Una tra le conquiste più recenti della Bologna dell’arte sta nell’aver riportato un capolavoro di Ercole de’ Roberti (Ferrara, 1450 circa - 1496), il Ritratto di Giovanni II Bentivoglio, al Museo di Palazzo Poggi, l’antica residenza nobiliare eretta verso la metà del Cinquecento, quindi nel 1711 acquistata dal Senato bolognese per installarvi l’Istituto delle Scienze e delle Arti, poi ancora dal 1803 sede dell’Università di Bologna: oggi, ancora sede universitaria, l’edificio ospita il museo che accoglie le collezioni storiche di anatomia, ostetricia, fisica, chimica, storia naturale, architettura militare, geografia e nautica dell’ateneo (il Museo di Palazzo Poggi, appunto), il Museo Europeo degli Studenti, e il Museo della Specola. Qui, a Palazzo Poggi, nascosto in una soffitta, fu ritrovato il ritratto, per merito dello storico dell’arte Igino Benvenuto Supino (Pisa, 1858 - Bologna, 1940), che lo rinvenne in uno stato di conservazione disastroso, dimenticato da tutti. Niente si sa della storia precedente del dipinto, né come abbia fatto ad arrivare qui, ma del perché del suo stato e del perché fosse nascosto si può forse avere qualche idea, di cui si dirà meglio tra poco.

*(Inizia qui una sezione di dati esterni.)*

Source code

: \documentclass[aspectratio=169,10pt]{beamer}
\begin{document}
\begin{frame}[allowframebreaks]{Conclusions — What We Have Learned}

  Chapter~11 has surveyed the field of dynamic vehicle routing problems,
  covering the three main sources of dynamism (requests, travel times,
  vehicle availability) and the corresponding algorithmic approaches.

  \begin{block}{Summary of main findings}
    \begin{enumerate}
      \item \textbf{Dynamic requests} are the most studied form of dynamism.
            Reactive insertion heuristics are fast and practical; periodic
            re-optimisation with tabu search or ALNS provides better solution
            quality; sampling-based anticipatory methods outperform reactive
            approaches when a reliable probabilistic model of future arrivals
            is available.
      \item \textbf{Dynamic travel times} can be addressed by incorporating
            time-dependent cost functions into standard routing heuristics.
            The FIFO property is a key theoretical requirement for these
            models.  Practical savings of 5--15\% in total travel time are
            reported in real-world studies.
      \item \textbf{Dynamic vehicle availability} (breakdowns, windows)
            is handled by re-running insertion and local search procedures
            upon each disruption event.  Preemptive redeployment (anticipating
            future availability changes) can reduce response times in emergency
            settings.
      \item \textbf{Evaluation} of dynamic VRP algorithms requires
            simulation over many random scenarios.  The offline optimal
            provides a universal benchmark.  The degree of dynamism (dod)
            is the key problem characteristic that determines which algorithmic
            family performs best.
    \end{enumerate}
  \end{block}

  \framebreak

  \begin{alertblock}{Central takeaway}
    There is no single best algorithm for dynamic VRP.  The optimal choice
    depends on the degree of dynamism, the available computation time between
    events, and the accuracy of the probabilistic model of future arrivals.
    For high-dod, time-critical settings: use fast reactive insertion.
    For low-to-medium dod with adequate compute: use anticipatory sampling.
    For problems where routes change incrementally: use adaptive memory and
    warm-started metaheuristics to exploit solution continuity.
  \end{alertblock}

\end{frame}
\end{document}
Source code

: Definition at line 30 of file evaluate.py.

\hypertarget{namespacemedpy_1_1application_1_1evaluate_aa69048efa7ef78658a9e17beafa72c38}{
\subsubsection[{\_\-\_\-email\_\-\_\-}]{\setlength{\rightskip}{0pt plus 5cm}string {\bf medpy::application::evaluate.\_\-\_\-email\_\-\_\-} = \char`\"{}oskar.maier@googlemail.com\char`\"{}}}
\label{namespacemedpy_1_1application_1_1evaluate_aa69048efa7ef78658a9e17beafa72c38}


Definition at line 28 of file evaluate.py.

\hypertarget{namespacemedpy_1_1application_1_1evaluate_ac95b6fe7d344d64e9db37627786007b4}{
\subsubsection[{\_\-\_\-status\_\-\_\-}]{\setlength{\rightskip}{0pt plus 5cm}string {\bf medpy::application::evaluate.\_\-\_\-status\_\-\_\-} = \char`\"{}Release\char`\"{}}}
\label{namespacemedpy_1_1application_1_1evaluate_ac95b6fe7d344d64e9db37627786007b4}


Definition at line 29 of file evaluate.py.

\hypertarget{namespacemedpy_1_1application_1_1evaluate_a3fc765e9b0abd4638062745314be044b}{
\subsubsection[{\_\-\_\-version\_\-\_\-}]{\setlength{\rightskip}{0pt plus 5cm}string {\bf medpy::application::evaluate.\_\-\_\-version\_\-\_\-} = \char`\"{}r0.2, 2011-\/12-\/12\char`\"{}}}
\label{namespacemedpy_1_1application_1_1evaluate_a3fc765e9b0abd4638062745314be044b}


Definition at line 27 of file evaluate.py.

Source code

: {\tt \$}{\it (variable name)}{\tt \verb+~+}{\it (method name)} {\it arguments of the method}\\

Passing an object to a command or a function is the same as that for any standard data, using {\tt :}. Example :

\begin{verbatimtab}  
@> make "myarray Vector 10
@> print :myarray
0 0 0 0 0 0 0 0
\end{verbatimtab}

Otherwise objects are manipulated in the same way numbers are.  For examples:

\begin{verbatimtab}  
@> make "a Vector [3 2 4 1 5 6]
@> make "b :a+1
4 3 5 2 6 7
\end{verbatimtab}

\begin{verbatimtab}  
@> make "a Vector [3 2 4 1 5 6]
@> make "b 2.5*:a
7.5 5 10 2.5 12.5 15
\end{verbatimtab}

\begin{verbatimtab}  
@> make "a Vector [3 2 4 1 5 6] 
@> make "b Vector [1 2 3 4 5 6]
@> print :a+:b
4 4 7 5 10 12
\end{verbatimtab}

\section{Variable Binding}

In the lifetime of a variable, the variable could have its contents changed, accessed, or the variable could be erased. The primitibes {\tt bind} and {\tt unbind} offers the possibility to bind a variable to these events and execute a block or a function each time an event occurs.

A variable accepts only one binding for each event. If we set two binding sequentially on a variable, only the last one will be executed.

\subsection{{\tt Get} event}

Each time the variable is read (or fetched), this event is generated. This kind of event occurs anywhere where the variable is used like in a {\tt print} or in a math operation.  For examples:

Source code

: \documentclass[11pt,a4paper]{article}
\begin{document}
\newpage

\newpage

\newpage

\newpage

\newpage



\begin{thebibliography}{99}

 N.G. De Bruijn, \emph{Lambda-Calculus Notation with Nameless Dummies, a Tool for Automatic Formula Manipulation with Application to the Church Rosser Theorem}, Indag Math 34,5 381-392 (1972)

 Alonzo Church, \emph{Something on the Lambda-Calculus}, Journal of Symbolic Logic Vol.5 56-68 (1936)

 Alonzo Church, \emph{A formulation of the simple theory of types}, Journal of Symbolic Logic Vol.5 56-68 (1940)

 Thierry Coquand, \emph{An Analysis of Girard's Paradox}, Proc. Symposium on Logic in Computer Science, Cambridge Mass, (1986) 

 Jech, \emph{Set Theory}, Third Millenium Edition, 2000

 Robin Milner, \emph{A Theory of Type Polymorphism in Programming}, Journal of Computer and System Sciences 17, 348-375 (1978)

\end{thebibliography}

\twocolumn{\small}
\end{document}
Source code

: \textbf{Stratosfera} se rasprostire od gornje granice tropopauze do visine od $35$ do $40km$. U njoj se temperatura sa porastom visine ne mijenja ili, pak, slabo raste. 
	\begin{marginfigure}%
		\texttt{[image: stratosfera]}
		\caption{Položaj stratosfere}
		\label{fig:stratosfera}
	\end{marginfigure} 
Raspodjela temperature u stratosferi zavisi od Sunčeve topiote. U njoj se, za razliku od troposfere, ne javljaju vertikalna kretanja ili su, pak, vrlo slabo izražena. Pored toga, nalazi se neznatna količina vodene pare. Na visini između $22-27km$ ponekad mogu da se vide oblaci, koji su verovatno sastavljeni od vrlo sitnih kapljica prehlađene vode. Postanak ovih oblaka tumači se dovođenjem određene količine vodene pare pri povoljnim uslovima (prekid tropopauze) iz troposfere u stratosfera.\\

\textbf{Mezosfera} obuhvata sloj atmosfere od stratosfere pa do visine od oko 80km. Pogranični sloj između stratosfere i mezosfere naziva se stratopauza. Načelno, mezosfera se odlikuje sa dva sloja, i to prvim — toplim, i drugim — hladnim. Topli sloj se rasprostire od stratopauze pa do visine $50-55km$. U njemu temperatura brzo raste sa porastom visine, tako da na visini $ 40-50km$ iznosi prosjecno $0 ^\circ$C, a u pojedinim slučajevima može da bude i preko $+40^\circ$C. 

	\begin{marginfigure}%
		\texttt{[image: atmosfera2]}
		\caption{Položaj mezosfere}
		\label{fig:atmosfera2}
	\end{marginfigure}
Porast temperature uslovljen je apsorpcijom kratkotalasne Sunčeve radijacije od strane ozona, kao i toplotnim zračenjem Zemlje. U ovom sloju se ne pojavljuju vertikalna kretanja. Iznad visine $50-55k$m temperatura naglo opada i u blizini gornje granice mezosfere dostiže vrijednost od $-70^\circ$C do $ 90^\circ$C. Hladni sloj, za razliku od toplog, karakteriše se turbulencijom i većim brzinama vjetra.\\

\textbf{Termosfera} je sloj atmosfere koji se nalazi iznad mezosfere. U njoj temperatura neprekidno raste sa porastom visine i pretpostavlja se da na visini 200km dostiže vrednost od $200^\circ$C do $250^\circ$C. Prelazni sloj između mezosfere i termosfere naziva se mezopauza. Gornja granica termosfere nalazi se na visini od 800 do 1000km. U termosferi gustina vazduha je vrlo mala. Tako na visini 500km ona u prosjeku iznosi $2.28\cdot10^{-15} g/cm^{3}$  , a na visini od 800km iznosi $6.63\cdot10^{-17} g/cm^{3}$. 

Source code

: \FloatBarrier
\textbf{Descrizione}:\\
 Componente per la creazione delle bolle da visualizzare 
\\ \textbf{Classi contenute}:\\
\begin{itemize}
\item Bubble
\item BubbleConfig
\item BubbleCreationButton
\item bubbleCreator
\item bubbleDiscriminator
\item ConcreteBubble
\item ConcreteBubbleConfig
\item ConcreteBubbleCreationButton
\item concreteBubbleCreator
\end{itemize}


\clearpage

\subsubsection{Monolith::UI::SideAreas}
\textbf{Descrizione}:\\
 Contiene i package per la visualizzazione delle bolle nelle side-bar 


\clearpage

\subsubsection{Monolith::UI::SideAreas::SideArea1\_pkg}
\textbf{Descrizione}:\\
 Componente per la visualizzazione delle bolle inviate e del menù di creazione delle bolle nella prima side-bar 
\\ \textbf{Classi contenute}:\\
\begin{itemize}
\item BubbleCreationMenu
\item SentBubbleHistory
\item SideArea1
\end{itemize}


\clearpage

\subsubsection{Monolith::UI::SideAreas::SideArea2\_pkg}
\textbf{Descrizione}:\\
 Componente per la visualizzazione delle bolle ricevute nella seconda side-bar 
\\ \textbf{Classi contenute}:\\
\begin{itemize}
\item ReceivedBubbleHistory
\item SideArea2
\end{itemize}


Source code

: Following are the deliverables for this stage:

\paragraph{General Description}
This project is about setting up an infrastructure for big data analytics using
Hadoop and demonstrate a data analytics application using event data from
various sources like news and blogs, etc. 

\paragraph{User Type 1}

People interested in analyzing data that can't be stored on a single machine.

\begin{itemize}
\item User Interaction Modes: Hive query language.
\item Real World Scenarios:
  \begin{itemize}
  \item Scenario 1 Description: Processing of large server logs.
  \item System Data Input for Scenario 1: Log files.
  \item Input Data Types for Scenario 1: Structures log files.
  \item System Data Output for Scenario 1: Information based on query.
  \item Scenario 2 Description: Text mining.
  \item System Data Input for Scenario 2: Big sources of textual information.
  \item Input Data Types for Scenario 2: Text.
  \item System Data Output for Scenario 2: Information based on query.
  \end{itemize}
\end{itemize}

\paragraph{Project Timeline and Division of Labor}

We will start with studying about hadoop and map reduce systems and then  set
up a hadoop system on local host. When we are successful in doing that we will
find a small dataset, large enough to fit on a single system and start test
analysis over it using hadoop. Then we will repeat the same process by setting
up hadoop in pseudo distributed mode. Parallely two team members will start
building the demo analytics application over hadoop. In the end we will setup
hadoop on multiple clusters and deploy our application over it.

Come detto, si deve a Supino il merito d’aver riscoperto questo grande capolavoro, una delle massime espressioni della ritrattistica prodotta nell’ambito della scuola ferrarese del Quattrocento. Fu però un altro grande studioso, Roberto Longhi, a pubblicarlo e a fornire per primo un inquadramento critico del dipinto. Longhi, prima di tutti gli altri, parlò di quest’opera, dedicandole un ampio brano nei suoi Ampliamenti all’Officina Ferrarese del 1940, che varrà la pena riportare anche per la breve quanto immaginifica descrizione che ne diede: “ma c’è altro da aggiungere al periodo bolognese di Ercole: ed è il ritratto di Giovanni II Bentivoglio, che appartiene all’Università di Bologna e si vede esposto nell’Istituto di Storia dell’Arte. Cavato molti anni fa, ad opera del Supino, dalle soffitte dello Studio bolognese, lo trovai nel 1934 orrendamente imbrattato e bruciacchiato al punto da far credere che sia stato tratto a stento dal «guasto» dei Bentivoglio nel 1507. Provvidi devotamente a far rimuovere, «meis impensis» e sotto i miei occhi, gl’imbratti; a ridare al dipinto il formato originale ch’era stato ridotto da una cornice mal soprammessa; a far campire a semplici toppe di punteggiato le lacune più gravi ed oggi posso ripresentarlo più schietto, nel suo stato di rudere, ma di che prestigio, ancora! A mezza figura un po’ men grande del vero, ma torreggiante per l’enorme colmata del torso sotto la zimarra verde-smeraldo a rovesci e soppanni bruni e oro; e così sollevata ancora e arretrata la testa a guardarci invincibilmente dall’alto, con tremendo supercilio, roteando la pupilla nell’angolo dell’orbita; ecco il tipo più eccelso dello «high-brow» italiano del Quattrocento. Un simile risultato può richiamarsi soltanto a paragone del Condottiero del Louvre o al ritratto Trivulzio di Antonello; anche perché, similmente, la fermezza interiore non chiede alla materia che l’incarna di irrigidirsi e di simulare incorruttibilità, anzi si avvantaggia di certe sfinature di modellato; di delicatezze, persino, nella zazzera chiarissima che s’apre sui lati del viso a guisa di cortina lieve, su cui un dito, provandosi, scivolerebbe come sui crini teneri e fusi dell’archetto di un violino”.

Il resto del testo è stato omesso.